## DATA RECORDS

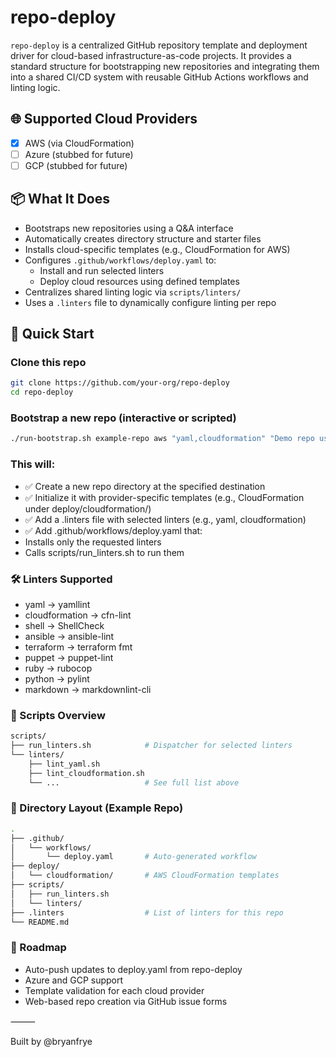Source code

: # repo-deploy

`repo-deploy` is a centralized GitHub repository template and deployment driver for cloud-based infrastructure-as-code projects. It provides a standard structure for bootstrapping new repositories and integrating them into a shared CI/CD system with reusable GitHub Actions workflows and linting logic.

## 🌐 Supported Cloud Providers

- [x] AWS (via CloudFormation)
- [ ] Azure (stubbed for future)
- [ ] GCP (stubbed for future)

## 📦 What It Does

- Bootstraps new repositories using a Q&A interface
- Automatically creates directory structure and starter files
- Installs cloud-specific templates (e.g., CloudFormation for AWS)
- Configures `.github/workflows/deploy.yaml` to:
  - Install and run selected linters
  - Deploy cloud resources using defined templates
- Centralizes shared linting logic via `scripts/linters/`
- Uses a `.linters` file to dynamically configure linting per repo

## 🚀 Quick Start

### Clone this repo
```bash
git clone https://github.com/your-org/repo-deploy
cd repo-deploy
```
### Bootstrap a new repo (interactive or scripted)
```bash
./run-bootstrap.sh example-repo aws "yaml,cloudformation" "Demo repo using repo-deploy" ~/git/example-repo
```
### This will:
- ✅ Create a new repo directory at the specified destination
- ✅ Initialize it with provider-specific templates (e.g., CloudFormation under deploy/cloudformation/)
- ✅ Add a .linters file with selected linters (e.g., yaml, cloudformation)
- ✅ Add .github/workflows/deploy.yaml that:
- Installs only the requested linters
- Calls scripts/run_linters.sh to run them

### 🛠️ Linters Supported
- yaml → yamllint
- cloudformation → cfn-lint
- shell → ShellCheck
- ansible → ansible-lint
- terraform → terraform fmt
- puppet → puppet-lint
- ruby → rubocop
- python → pylint
- markdown → markdownlint-cli

### 🧰 Scripts Overview
```bash
scripts/
├── run_linters.sh            # Dispatcher for selected linters
└── linters/
    ├── lint_yaml.sh
    ├── lint_cloudformation.sh
    └── ...                   # See full list above
```
### 📁 Directory Layout (Example Repo)
```bash
.
├── .github/
│   └── workflows/
│       └── deploy.yaml       # Auto-generated workflow
├── deploy/
│   └── cloudformation/       # AWS CloudFormation templates
├── scripts/
│   ├── run_linters.sh
│   └── linters/
├── .linters                  # List of linters for this repo
└── README.md
```

### 🧪 Roadmap
- Auto-push updates to deploy.yaml from repo-deploy
- Azure and GCP support
- Template validation for each cloud provider
- Web-based repo creation via GitHub issue forms

⸻

Built by @bryanfrye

## EXERCISE DIRECTIONS
Every record above should be transcribed exactly; the pictures stay out of the copy.

## EXERCISE SOLUTION
Source code

: # repo-deploy

`repo-deploy` is a centralized GitHub repository template and deployment driver for cloud-based infrastructure-as-code projects. It provides a standard structure for bootstrapping new repositories and integrating them into a shared CI/CD system with reusable GitHub Actions workflows and linting logic.

## 🌐 Supported Cloud Providers

- [x] AWS (via CloudFormation)
- [ ] Azure (stubbed for future)
- [ ] GCP (stubbed for future)

## 📦 What It Does

- Bootstraps new repositories using a Q&A interface
- Automatically creates directory structure and starter files
- Installs cloud-specific templates (e.g., CloudFormation for AWS)
- Configures `.github/workflows/deploy.yaml` to:
  - Install and run selected linters
  - Deploy cloud resources using defined templates
- Centralizes shared linting logic via `scripts/linters/`
- Uses a `.linters` file to dynamically configure linting per repo

## 🚀 Quick Start

### Clone this repo
```bash
git clone https://github.com/your-org/repo-deploy
cd repo-deploy
```
### Bootstrap a new repo (interactive or scripted)
```bash
./run-bootstrap.sh example-repo aws "yaml,cloudformation" "Demo repo using repo-deploy" ~/git/example-repo
```
### This will:
- ✅ Create a new repo directory at the specified destination
- ✅ Initialize it with provider-specific templates (e.g., CloudFormation under deploy/cloudformation/)
- ✅ Add a .linters file with selected linters (e.g., yaml, cloudformation)
- ✅ Add .github/workflows/deploy.yaml that:
- Installs only the requested linters
- Calls scripts/run_linters.sh to run them

### 🛠️ Linters Supported
- yaml → yamllint
- cloudformation → cfn-lint
- shell → ShellCheck
- ansible → ansible-lint
- terraform → terraform fmt
- puppet → puppet-lint
- ruby → rubocop
- python → pylint
- markdown → markdownlint-cli

### 🧰 Scripts Overview
```bash
scripts/
├── run_linters.sh            # Dispatcher for selected linters
└── linters/
    ├── lint_yaml.sh
    ├── lint_cloudformation.sh
    └── ...                   # See full list above
```
### 📁 Directory Layout (Example Repo)
```bash
.
├── .github/
│   └── workflows/
│       └── deploy.yaml       # Auto-generated workflow
├── deploy/
│   └── cloudformation/       # AWS CloudFormation templates
├── scripts/
│   ├── run_linters.sh
│   └── linters/
├── .linters                  # List of linters for this repo
└── README.md
```

### 🧪 Roadmap
- Auto-push updates to deploy.yaml from repo-deploy
- Azure and GCP support
- Template validation for each cloud provider
- Web-based repo creation via GitHub issue forms

⸻

Built by @bryanfrye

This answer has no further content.